The jostling of late for dominance among the various economies around the world seems to have picked up pace.
In Taiwan, weak Lunar New Year consumption and poor first-quarter export figures, together with the non-return of Taiwanese investors from China, have forced the Directorate-General of Budget, Accounting and Statistics to readjust its annual economic growth rate forecast downward to below 3 percent.
Every year, the Lausanne-based International Institute for Management Development releases its World Competitiveness Rankings.
According to the just-released rankings for this year, Taiwan has slipped to 11th place, from seventh place last year, and this has stirred up considerable attention and heated debate in many quarters.
It comes at a time when Taiwanese are racking their brains trying to come up with an answer to economic woes.
As such, the news of the nation’s drop in the world competitiveness rankings was met with dismay by the government and the opposition parties alike.
What, they asked, is to be done?
First, international rankings are little more than an excuse to brag about how well a country is doing.

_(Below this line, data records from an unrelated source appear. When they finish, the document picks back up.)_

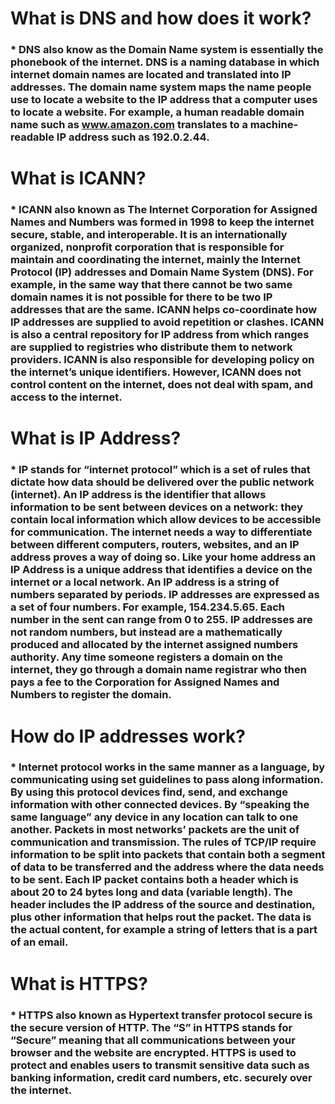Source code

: # What is DNS and how does it work?
### * DNS also know as the Domain Name system is essentially the phonebook of the internet. DNS is a naming database in which internet domain names are located and translated into IP addresses. The domain name system maps the name people use to locate a website to the IP address that a computer uses to locate a website. For example, a human readable domain name such as www.amazon.com translates to a machine-readable IP address such as 192.0.2.44.

# What is ICANN?
### * ICANN also known as The Internet Corporation for Assigned Names and Numbers was formed in 1998 to keep the internet secure, stable, and interoperable. It is an internationally organized, nonprofit corporation that is responsible for maintain and coordinating the internet, mainly the Internet Protocol (IP) addresses and Domain Name System (DNS). For example, in the same way that there cannot be two same domain names it is not possible for there to be two IP addresses that are the same. ICANN helps co-coordinate how IP addresses are supplied to avoid repetition or clashes. ICANN is also a central repository for IP address from which ranges are supplied to registries who distribute them to network providers. ICANN is also responsible for developing policy on the internet’s unique identifiers. However, ICANN does not control content on the internet, does not deal with spam, and access to the internet.

# What is IP Address?
### * IP stands for “internet protocol” which is a set of rules that dictate how data should be delivered over the public network (internet). An IP address is the identifier that allows information to be sent between devices on a network: they contain local information which allow devices to be accessible for communication. The internet needs a way to differentiate between different computers, routers, websites, and an IP address proves a way of doing so. Like your home address an IP Address is a unique address that identifies a device on the internet or a local network. An IP address is a string of numbers separated by periods. IP addresses are expressed as a set of four numbers. For example, 154.234.5.65. Each number in the sent can range from 0 to 255. IP addresses are not random numbers, but instead are a mathematically produced and allocated by the internet assigned numbers authority. Any time someone registers a domain on the internet, they go through a domain name registrar who then pays a fee to the Corporation for Assigned Names and Numbers to register the domain.

# How do IP addresses work?
### * Internet protocol works in the same manner as a language, by communicating using set guidelines to pass along information. By using this protocol devices find, send, and exchange information with other connected devices. By “speaking the same language” any device in any location can talk to one another. Packets in most networks’ packets are the unit of communication and transmission. The rules of TCP/IP require information to be split into packets that contain both a segment of data to be transferred and the address where the data needs to be sent. Each IP packet contains both a header which is about 20 to 24 bytes long and data (variable length). The header includes the IP address of the source and destination, plus other information that helps rout the packet. The data is the actual content, for example a string of letters that is a part of an email.

# What is HTTPS?
### * HTTPS also known as Hypertext transfer protocol secure is the secure version of HTTP. The “S” in HTTPS stands for “Secure” meaning that all communications between your browser and the website are encrypted. HTTPS is used to protect and enables users to transmit sensitive data such as banking information, credit card numbers, etc. securely over the internet.
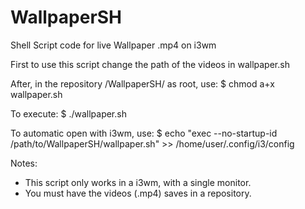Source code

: # WallpaperSH
Shell Script code for live Wallpaper .mp4 on i3wm

First to use this script change the path of the videos in wallpaper.sh

After, in the repository /WallpaperSH/ as root, use:
$ chmod a+x wallpaper.sh

To execute:
$ ./wallpaper.sh

To automatic open with i3wm, use:
$ echo "exec --no-startup-id /path/to/WallpaperSH/wallpaper.sh" >> /home/user/.config/i3/config

Notes:
- This script only works in a i3wm, with a single monitor.
- You must have the videos (.mp4) saves in a repository.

The top five countries and territories in this year’s list — the US, Switzerland, Hong Kong, Sweden and Singapore — were in much the same positions last year, save some minor jostling between them.
The countries in sixth through 10th place last year — Canada, Taiwan, Norway, Germany and Qatar — were changed only by the introduction of a wild card this year: the United Arab Emirates (UAE), which jumped from 16th to eighth place and squeezed out one of last year’s pack from the top 10.

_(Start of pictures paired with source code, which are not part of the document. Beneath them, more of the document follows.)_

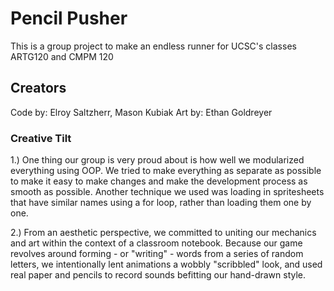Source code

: # Pencil Pusher

This is a group project to make an endless runner for UCSC's classes ARTG120 and CMPM 120

## Creators
Code by: Elroy Saltzherr, Mason Kubiak
Art by: Ethan Goldreyer

### Creative Tilt
1.) One thing our group is very proud about is how well we modularized everything using OOP.
    We tried to make everything as separate as possible to make it easy to make changes and
    make the development process as smooth as possible. Another technique we used was loading
    in spritesheets that have similar names using a for loop, rather than loading them one by
    one.

2.) From an aesthetic perspective, we committed to uniting our mechanics and art within the 
    context of a classroom notebook. Because our game revolves around forming - or "writing" - 
    words from a series of random letters, we intentionally lent animations a wobbly "scribbled" 
    look, and used real paper and pencils to record sounds befitting our hand-drawn style.
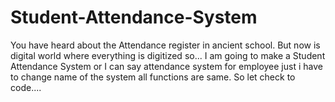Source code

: # Student-Attendance-System
You have heard about the Attendance register in ancient school. But now is digital world where everything is digitized so... I am going to make a Student Attendance System or I can say attendance system for employee just i have to change name of the system all functions are same. So let check to code....
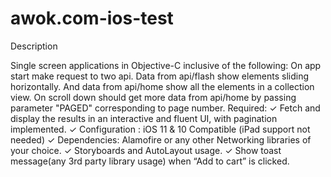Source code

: # awok.com-ios-test
Description


Single screen applications in Objective-C inclusive of the following: On app start make request to two api.
Data from api/flash show elements sliding horizontally.
And data from api/home show all the elements in a collection view.
On scroll down should get more data from api/home by passing parameter "PAGED" corresponding to page number.
Required:
✓ Fetch and display the results in an interactive and fluent UI, with pagination implemented.
✓ Configuration : iOS 11 & 10 Compatible (iPad support not needed)
✓ Dependencies: Alamofire or any other Networking libraries of your choice.
✓ Storyboards and AutoLayout usage.
✓ Show toast message(any 3rd party library usage) when “Add to cart” is clicked.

Unfortunately, that happened to be Taiwan.
Second, there has been conspicuous drops — of two places or more — in the rankings over the past two years of several countries: Finland, the Netherlands, Iceland and Taiwan. The Netherlands slipped from 11th to 14th place.
In that same period, the UAE, Ireland, Japan and Thailand have climbed two or more places in the rankings.
Of these countries, Japan and Thailand were emerging from the shadows of natural disasters, and Ireland — in contrast to Iceland, which opted for fierce protests — clung to its credit standing and status as a financial center.
Finally, there has been little significant change in the top 30 countries in the rankings since the 1997 East Asian Financial Crisis.
Taiwan and the Netherlands are in a comparable position vis-a-vis their neighboring countries and their lack of natural resources.
From the outset, they have had to rely on imported raw materials to produce goods for export.
They have also had to rely on the export of capital and management skills.
However, over the past 15 years, Taiwan has progressed up the rankings, jumping from 18th to seventh place, a feat to which only Germany, Switzerland and Sweden could lay claim.
The Netherlands, which to a great extent relies on its shipping industry, fell from fourth place to 14th place in that period, a precipitous drop matched by Japan, Finland, the UK and New Zealand.
Clearly, then, there is no reason for politicians on either side of the political divide to lose confidence in Taiwan’s future simply on the back of the adjustment in the world rankings.
Germany, Switzerland and Sweden have been able to make rapid, stable progress and strive for a peaceful future.
For example, Germany has used its robust small and medium-sized business sectors to strengthen the reputation of the country’s manufacturing industry, while Switzerland has attracted the attention of investors and won consumers’ trust and respect.
As far as economic development in the medium to long term is concerned, Taiwan is well-placed within the region, and continues to hold an advantage in foreign investment and technology exports.
In addition, people are becoming increasingly aware of the need to fight corruption in our politics, and this attitude has already taken root in Taiwanese society.
Taiwan will find a way to address environmental conservation and sustainability, the problems in the pension funds and the need for judicial reform.
Taiwan is going to be fine.
Lu Hsin-chang is an associate professor of international business at National Taiwan University.